想了想,她又补充了一句:“看起来似乎过的比以前还要好。”
远离了朝堂上的明争暗斗,也远离了江湖上的刀光剑影,生活虽然平静却也安适,这是薛白之前一直喜欢的生活,她是不是不该再把他牵扯进来?
云苍大陆的战争早已落下了一段序幕,燕国的国土支离破碎,皇亲贵族尽灭,豪门大家甘愿俯首称臣,漠北远走北疆,屈居一隅,苟延残喘,再无进逼临安之力,南越诸国四十万水军尽覆,葬身于冥海之底,元气大伤,再不敢伸爪试探。
她已经尽她所能了,她给了他一个盛世,一个再也没有战争的时代,可他好像不愿意跟她回去了。
“不。“风念叹了一口气,生平第一次正了神色,温柔而认真的看着她,轻声说道:“你已经做得很好了。”
十七怔怔的看着他,终于是闭上眼睛,有大颗的泪珠滚落下来。
夜风依旧柔柔的吹着,良久十七才涩涩开口道:“阿念,你先回去吧,让我自己静一静。”她没有看他,只是低垂着睫羽轻声道。
“主子,你一个人……?”
风念的话还没说完就被她打断了:“无事的,让我自己待一会儿,我会好受点。”
风念拗不过她,只得点了点头,顺着她的意思离开了。
春江潮水连海平,海上明月共潮生。滟滟春波千万里,何处春江无月明。
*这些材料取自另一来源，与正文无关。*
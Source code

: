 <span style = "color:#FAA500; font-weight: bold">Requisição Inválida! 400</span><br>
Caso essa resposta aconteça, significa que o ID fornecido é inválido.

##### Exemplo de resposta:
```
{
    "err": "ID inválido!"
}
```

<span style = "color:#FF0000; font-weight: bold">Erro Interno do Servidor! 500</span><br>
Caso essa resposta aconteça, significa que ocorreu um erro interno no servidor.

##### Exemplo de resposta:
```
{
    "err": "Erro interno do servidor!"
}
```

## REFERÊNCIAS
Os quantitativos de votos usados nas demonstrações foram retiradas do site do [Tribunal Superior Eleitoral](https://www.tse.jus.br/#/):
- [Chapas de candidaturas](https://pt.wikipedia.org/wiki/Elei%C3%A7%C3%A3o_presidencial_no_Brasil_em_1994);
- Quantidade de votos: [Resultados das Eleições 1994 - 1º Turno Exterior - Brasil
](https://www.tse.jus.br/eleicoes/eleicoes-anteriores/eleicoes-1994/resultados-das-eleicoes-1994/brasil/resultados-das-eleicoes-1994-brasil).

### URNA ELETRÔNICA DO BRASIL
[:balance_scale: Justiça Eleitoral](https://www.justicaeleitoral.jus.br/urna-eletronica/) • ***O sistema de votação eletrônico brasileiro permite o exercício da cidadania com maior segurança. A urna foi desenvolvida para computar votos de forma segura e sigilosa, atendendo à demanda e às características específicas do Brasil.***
初春的天气还是很冷,尤其是入了夜的海边,
十七坐在海边的一块凸起的礁石上,翻涌的海浪击打在礁石上,不断撞起一朵朵盘旋的水花,亲吻上她的衣角,然后顺着光洁的小腿蜿蜒而下。
不知过了多久,肩上忽然一重,熟悉又陌生的淡淡紫檀香窜入鼻翼,十七一愣,反应了好大一会儿才抬起头来,映入眼帘的就是负着手,微微俯身看她的薛白。
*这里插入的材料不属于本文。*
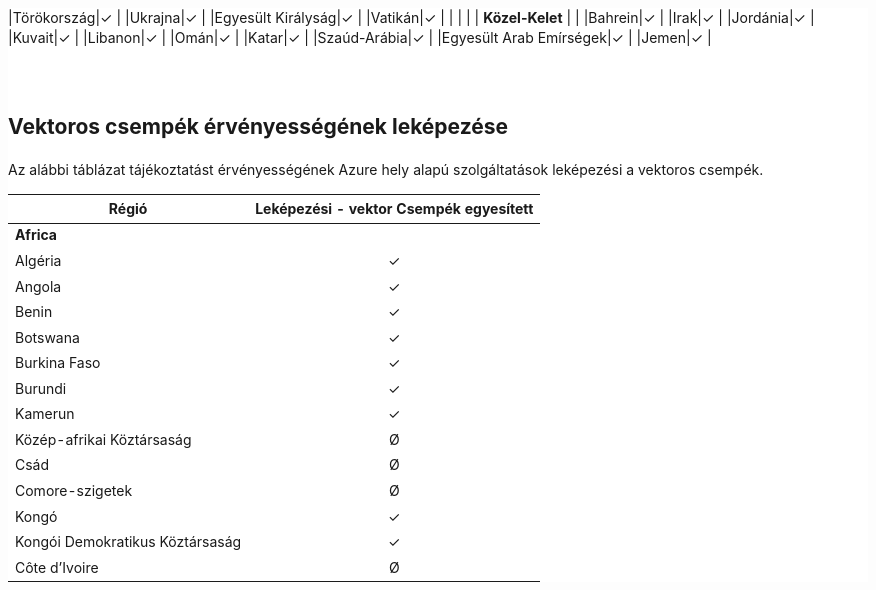 |Törökország|✓ |
|Ukrajna|✓ |
|Egyesült Királyság|✓ |
|Vatikán|✓ |
|                                |                |
| **Közel-Kelet**                         |                |
|Bahrein|✓ |
|Irak|✓ |
|Jordánia|✓ |
|Kuvait|✓ |
|Libanon|✓ |
|Omán|✓ |
|Katar|✓ |
|Szaúd-Arábia|✓ |
|Egyesült Arab Emírségek|✓ |
|Jemen|✓ |

  
<br>  


## <a name="render-coverage-of-vector-tiles"></a>Vektoros csempék érvényességének leképezése 

Az alábbi táblázat tájékoztatást érvényességének Azure hely alapú szolgáltatások leképezési a vektoros csempék.

|Régió|Leképezési - vektor Csempék egyesített|
|--- |:---: |
| **Africa**                         |                |
|Algéria|✓|
|Angola|✓|
|Benin|✓|
|Botswana|✓|
|Burkina Faso|✓|
|Burundi|✓|
|Kamerun|✓|
|Közép-afrikai Köztársaság|Ø|
|Csád|Ø|
|Comore-szigetek|Ø|
|Kongó|✓|
|Kongói Demokratikus Köztársaság|✓|
|Côte d’Ivoire|Ø|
他的眸光正定定的看着她的小腿,那上面还有未干的水痕,一双微挑的凤眸里带着明显的不赞同,十七注意到他的目光,有些不自然的缩了缩腿。
她身上的那件染了血的月白色长袍已经被她解下,不知道丢到哪里去了,如今身上只一件薄薄的单衣,夜色已经深了,初春的天气正是乍暖还寒时候,海风吹得她指尖冰凉。
薛白定定的看了她一会儿,然后才收回目光,忽然从身后拿出了什么东西递给她,十七定睛一看,才发现是方才自己扔在村口的青云扇。
十七抿了抿唇,默默地接了过来,盯着青云扇看了好一会儿,她才轻轻的开口道:“你没有必要来的。”
她一直垂着头不肯看他,声音里也听不出来任何的情绪。
薛白看着她失落狼狈的样子,胸口忽然不可抑止的一阵轻微的刺痛,他下意识的蹙了蹙眉,按住了胸口。
这是在担心她吗?薛白犹豫了一下,还是伸出手,动作轻轻柔柔的揉了揉她的头,十七顿时一愣,抬起头呆呆傻傻的看着他。
看到他眸底的迷茫和漠然之色,她自嘲的低笑了一声,拉下他的手,跳下了礁石。
方才她想了很多,感情这东西强求不来,既然薛白已经脱离了以前刀光剑影般的生活,习惯了现在平和的日子,她又何必再强行把他拖回去。